-- SOURCE DATA follows --

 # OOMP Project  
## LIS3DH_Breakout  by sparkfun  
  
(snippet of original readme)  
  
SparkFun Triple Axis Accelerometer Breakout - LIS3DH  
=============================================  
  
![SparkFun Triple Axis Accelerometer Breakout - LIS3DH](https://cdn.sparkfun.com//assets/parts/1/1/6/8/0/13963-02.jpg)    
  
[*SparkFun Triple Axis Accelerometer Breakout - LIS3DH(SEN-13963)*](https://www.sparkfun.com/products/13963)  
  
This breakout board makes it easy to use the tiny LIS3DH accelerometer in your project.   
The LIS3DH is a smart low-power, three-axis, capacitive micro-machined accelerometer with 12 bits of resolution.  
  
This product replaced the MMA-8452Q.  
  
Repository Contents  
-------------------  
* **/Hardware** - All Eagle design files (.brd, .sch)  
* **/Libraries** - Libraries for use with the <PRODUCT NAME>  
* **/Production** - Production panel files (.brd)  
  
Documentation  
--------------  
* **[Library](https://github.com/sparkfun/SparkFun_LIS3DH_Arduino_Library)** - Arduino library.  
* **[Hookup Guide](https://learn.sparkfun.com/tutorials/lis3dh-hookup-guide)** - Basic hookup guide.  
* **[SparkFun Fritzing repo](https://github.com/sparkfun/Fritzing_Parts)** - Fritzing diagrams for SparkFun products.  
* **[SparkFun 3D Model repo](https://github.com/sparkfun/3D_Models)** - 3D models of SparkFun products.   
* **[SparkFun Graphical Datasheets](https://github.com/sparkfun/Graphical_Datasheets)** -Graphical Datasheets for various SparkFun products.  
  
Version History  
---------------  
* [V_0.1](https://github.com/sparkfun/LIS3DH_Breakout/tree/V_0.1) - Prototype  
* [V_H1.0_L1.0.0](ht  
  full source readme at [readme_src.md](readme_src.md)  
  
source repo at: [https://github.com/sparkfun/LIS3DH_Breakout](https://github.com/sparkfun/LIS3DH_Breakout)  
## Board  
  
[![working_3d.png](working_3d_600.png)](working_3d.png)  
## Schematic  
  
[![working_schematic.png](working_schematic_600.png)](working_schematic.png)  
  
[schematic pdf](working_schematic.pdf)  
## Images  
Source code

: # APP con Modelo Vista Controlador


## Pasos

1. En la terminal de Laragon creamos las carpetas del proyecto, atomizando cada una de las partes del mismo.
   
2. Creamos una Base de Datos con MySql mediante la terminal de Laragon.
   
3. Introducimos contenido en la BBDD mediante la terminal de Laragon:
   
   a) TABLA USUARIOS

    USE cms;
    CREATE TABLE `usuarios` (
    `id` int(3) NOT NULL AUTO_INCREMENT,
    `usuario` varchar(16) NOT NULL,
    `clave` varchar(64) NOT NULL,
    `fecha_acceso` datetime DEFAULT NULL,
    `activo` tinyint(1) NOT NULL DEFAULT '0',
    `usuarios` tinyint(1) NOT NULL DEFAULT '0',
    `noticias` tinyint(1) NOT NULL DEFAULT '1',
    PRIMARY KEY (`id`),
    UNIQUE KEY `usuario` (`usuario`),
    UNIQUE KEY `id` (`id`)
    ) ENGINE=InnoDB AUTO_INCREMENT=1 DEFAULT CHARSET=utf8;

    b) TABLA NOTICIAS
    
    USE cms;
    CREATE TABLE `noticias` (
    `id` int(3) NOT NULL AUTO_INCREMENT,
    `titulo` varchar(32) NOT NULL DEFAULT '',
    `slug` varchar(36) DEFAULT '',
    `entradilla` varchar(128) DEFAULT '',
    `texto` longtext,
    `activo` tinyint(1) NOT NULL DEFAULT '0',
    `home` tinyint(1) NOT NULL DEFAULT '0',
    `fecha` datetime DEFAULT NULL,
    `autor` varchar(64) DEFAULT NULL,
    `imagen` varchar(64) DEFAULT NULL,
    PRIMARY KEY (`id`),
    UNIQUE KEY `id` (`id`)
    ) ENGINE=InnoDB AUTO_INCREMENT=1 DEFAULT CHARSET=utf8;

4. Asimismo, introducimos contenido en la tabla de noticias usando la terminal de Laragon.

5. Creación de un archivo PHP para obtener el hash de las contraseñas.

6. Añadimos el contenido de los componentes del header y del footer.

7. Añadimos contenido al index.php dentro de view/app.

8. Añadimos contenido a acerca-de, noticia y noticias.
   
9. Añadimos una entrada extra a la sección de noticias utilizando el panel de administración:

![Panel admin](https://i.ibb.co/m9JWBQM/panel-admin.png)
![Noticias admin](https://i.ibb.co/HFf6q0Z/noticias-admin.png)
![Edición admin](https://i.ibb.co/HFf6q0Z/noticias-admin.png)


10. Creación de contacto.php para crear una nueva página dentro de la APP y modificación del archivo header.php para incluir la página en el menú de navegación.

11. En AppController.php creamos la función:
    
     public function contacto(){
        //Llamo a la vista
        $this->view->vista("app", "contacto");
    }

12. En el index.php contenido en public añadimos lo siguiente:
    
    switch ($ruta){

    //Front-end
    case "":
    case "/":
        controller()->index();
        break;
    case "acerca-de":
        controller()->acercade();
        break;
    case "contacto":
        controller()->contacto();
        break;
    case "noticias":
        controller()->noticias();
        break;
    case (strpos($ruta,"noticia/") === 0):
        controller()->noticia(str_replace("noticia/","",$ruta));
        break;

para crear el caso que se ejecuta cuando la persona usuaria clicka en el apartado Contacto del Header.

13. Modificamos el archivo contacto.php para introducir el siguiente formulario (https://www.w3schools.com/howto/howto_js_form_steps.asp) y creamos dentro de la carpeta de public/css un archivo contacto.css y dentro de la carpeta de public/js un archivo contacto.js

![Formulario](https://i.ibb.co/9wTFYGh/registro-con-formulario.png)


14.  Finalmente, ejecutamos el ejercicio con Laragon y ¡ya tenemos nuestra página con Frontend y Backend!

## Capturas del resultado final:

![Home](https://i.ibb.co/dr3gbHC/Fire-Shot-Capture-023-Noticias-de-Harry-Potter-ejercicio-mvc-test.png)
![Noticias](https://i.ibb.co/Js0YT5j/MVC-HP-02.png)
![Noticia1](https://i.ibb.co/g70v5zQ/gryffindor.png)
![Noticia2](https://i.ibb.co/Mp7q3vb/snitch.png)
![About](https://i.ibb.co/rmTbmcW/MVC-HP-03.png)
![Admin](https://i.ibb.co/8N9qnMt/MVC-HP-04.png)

-- SOURCE DATA concluded --

» **EXERCISE DIRECTIONS**:
Retype the line containing "Frontend y Backend!" and each line after it through the end of the listing, exactly, leaving out everything else.

» **RESULT BELOW**:
14.  Finalmente, ejecutamos el ejercicio con Laragon y ¡ya tenemos nuestra página con Frontend y Backend!

## Capturas del resultado final:

![Home](https://i.ibb.co/dr3gbHC/Fire-Shot-Capture-023-Noticias-de-Harry-Potter-ejercicio-mvc-test.png)
![Noticias](https://i.ibb.co/Js0YT5j/MVC-HP-02.png)
![Noticia1](https://i.ibb.co/g70v5zQ/gryffindor.png)
![Noticia2](https://i.ibb.co/Mp7q3vb/snitch.png)
![About](https://i.ibb.co/rmTbmcW/MVC-HP-03.png)
![Admin](https://i.ibb.co/8N9qnMt/MVC-HP-04.png)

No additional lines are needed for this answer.